Eloise, a diferencia de John, apenas tocaba a Gabriella. Su primera niñera enseguida se dio cuenta y se lo comentó a John. Según ella, Eloise tenía celos de su propia hija. A John la idea le pareció absurda, pero con el tiempo empezó a preguntarse si no habría algo de verdad en ella. Cada vez que él hablaba o abrazaba a la pequeña, Eloise se ponía furiosa. Y para cuando Gabriella cumplió dos años, le golpeaba las manos cada vez que alargaba el brazo para tocar algún objeto. En su opinión, Gabriella debía estar siempre en su cuarto.

– No podemos tenerla todo el día confinada -protestaba John cuando llegaba del trabajo y encontraba a Gabriella en su habitación.

– Lo destroza todo -respondía Eloise enfadada.

Y más se enfadó aún el día que John alabó los hermosos tirabuzones de su hija. A la mañana siguiente Gabriella tuvo su primer corte de pelo. Eloise la llevó a la peluquería con la niñera y a su regreso los tirabuzones ya no estaban. Y cuando John preguntó por qué lo había hecho, su esposa le contestó que era bueno para la niña.

La rivalidad se agravó cuando Gabriella empezó a decir frases enteras y a correr por los pasillos llamando a su padre. Intuyendo el peligro, solía dibujar un amplio círculo para esquivar a su madre. Eloise a duras penas podía contener la rabia cuando les veía jugar, y el día que John empezó a criticarla por el poco tiempo que dedicaba a su hija se hizo el abismo entre ellos.
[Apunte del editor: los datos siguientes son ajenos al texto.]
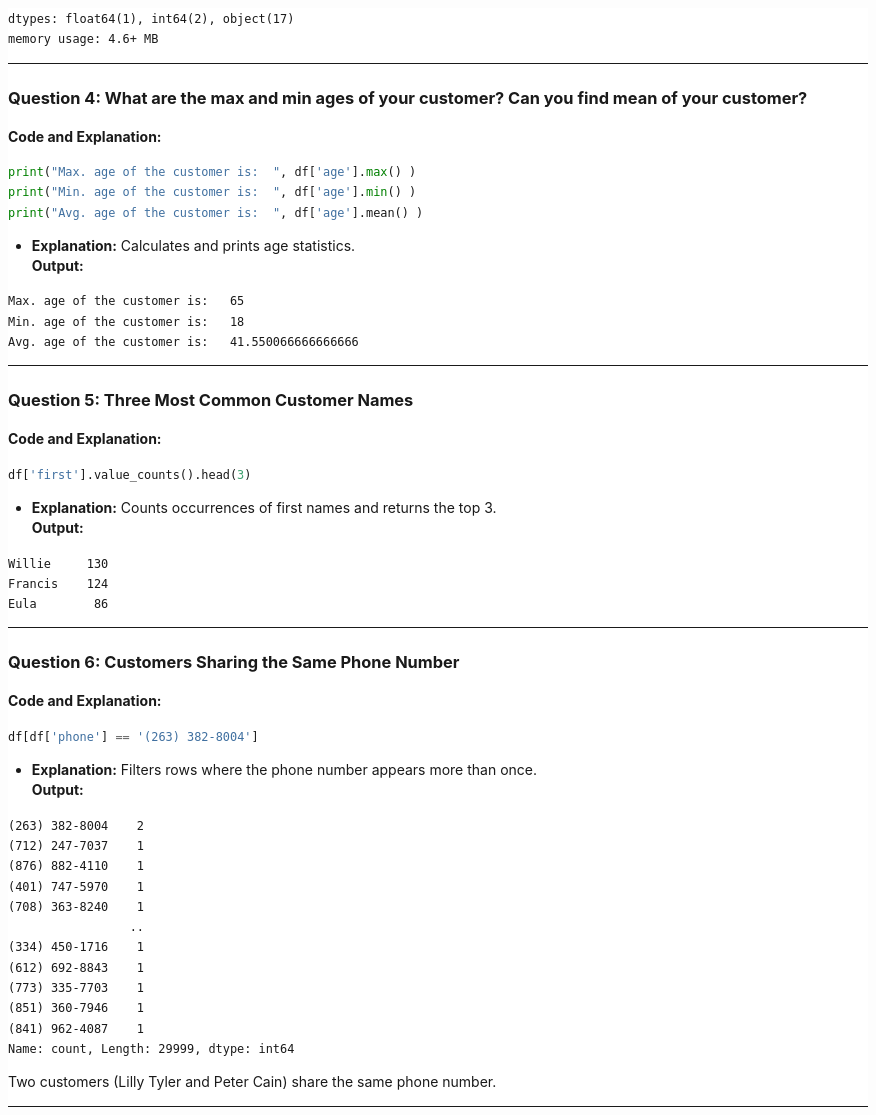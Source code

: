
 ```
dtypes: float64(1), int64(2), object(17)
memory usage: 4.6+ MB
```

---

### **Question 4: What are the max and min ages of your customer? Can you find mean of your customer?**
**Code and Explanation:**
```python
print("Max. age of the customer is:  ", df['age'].max() )
print("Min. age of the customer is:  ", df['age'].min() )
print("Avg. age of the customer is:  ", df['age'].mean() )
```
- **Explanation:** Calculates and prints age statistics.  
**Output:**
```
Max. age of the customer is:   65
Min. age of the customer is:   18
Avg. age of the customer is:   41.550066666666666
```

---

### **Question 5: Three Most Common Customer Names**
**Code and Explanation:**
```python
df['first'].value_counts().head(3)
```
- **Explanation:** Counts occurrences of first names and returns the top 3.  
**Output:**  
```
Willie     130  
Francis    124  
Eula        86  
```

---

### **Question 6: Customers Sharing the Same Phone Number**
**Code and Explanation:**
```python
df[df['phone'] == '(263) 382-8004']
```
- **Explanation:** Filters rows where the phone number appears more than once.  
**Output:**
```
(263) 382-8004    2
(712) 247-7037    1
(876) 882-4110    1
(401) 747-5970    1
(708) 363-8240    1
                 ..
(334) 450-1716    1
(612) 692-8843    1
(773) 335-7703    1
(851) 360-7946    1
(841) 962-4087    1
Name: count, Length: 29999, dtype: int64
``` 
Two customers (Lilly Tyler and Peter Cain) share the same phone number.

---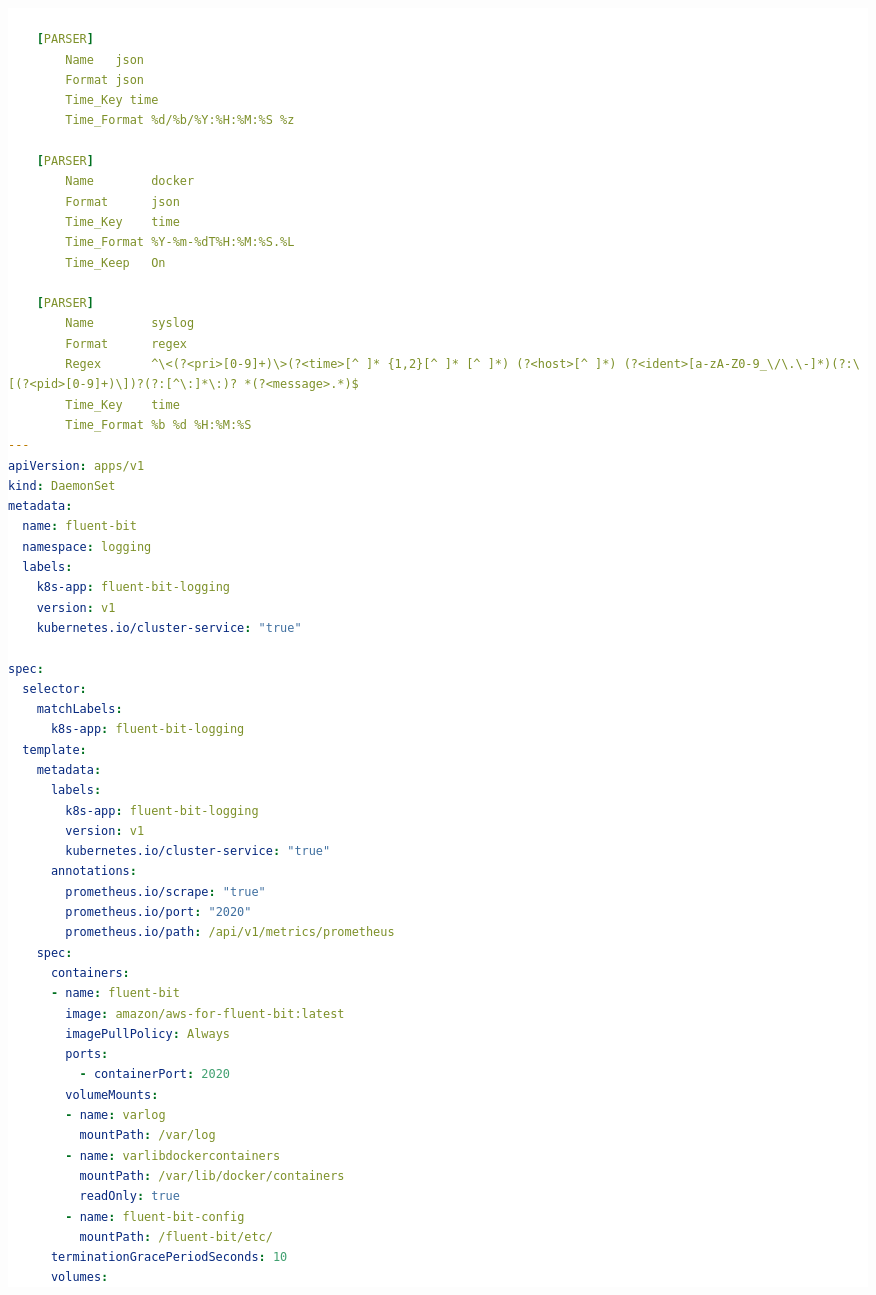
 ```yaml

    [PARSER]
        Name   json
        Format json
        Time_Key time
        Time_Format %d/%b/%Y:%H:%M:%S %z

    [PARSER]
        Name        docker
        Format      json
        Time_Key    time
        Time_Format %Y-%m-%dT%H:%M:%S.%L
        Time_Keep   On

    [PARSER]
        Name        syslog
        Format      regex
        Regex       ^\<(?<pri>[0-9]+)\>(?<time>[^ ]* {1,2}[^ ]* [^ ]*) (?<host>[^ ]*) (?<ident>[a-zA-Z0-9_\/\.\-]*)(?:\[(?<pid>[0-9]+)\])?(?:[^\:]*\:)? *(?<message>.*)$
        Time_Key    time
        Time_Format %b %d %H:%M:%S
---
apiVersion: apps/v1
kind: DaemonSet
metadata:
  name: fluent-bit
  namespace: logging
  labels:
    k8s-app: fluent-bit-logging
    version: v1
    kubernetes.io/cluster-service: "true"

spec:
  selector:
    matchLabels:
      k8s-app: fluent-bit-logging
  template:
    metadata:
      labels:
        k8s-app: fluent-bit-logging
        version: v1
        kubernetes.io/cluster-service: "true"
      annotations:
        prometheus.io/scrape: "true"
        prometheus.io/port: "2020"
        prometheus.io/path: /api/v1/metrics/prometheus
    spec:
      containers:
      - name: fluent-bit
        image: amazon/aws-for-fluent-bit:latest
        imagePullPolicy: Always
        ports:
          - containerPort: 2020
        volumeMounts:
        - name: varlog
          mountPath: /var/log
        - name: varlibdockercontainers
          mountPath: /var/lib/docker/containers
          readOnly: true
        - name: fluent-bit-config
          mountPath: /fluent-bit/etc/
      terminationGracePeriodSeconds: 10
      volumes:
```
Eloise estaba harta de las quejas de su marido. Consideraba su actitud repulsiva y poco masculina.

Gabriella recibió la primera zurra a los tres años, una mañana en que el plato del desayuno se le cayó al suelo. Eloise estaba sentada a su lado, tomando una taza de café, y en cuanto el plato tocó el suelo se volvió hacia su hija y la abofeteó.

– No vuelvas a hacer una cosa así ¿entendido? -gritó-. ¿Me has oído? -Gabriella, cuyos rizos habían aparecido de nuevo, miró a su madre con lágrimas en los ojos y el miedo reflejado en la cara-. ¡Contéstame!

– Lo siento, mami…

John acababa de entrar en la habitación y presenció la escena, pero estaba tan espantado que no hizo nada por detener a su esposa. Temía que su intervención empeorara las cosas. Nunca había visto a Eloise tan enojada. Tres años de rabia, celos y frustración acababan de estallar como un volcán colmado hasta el borde.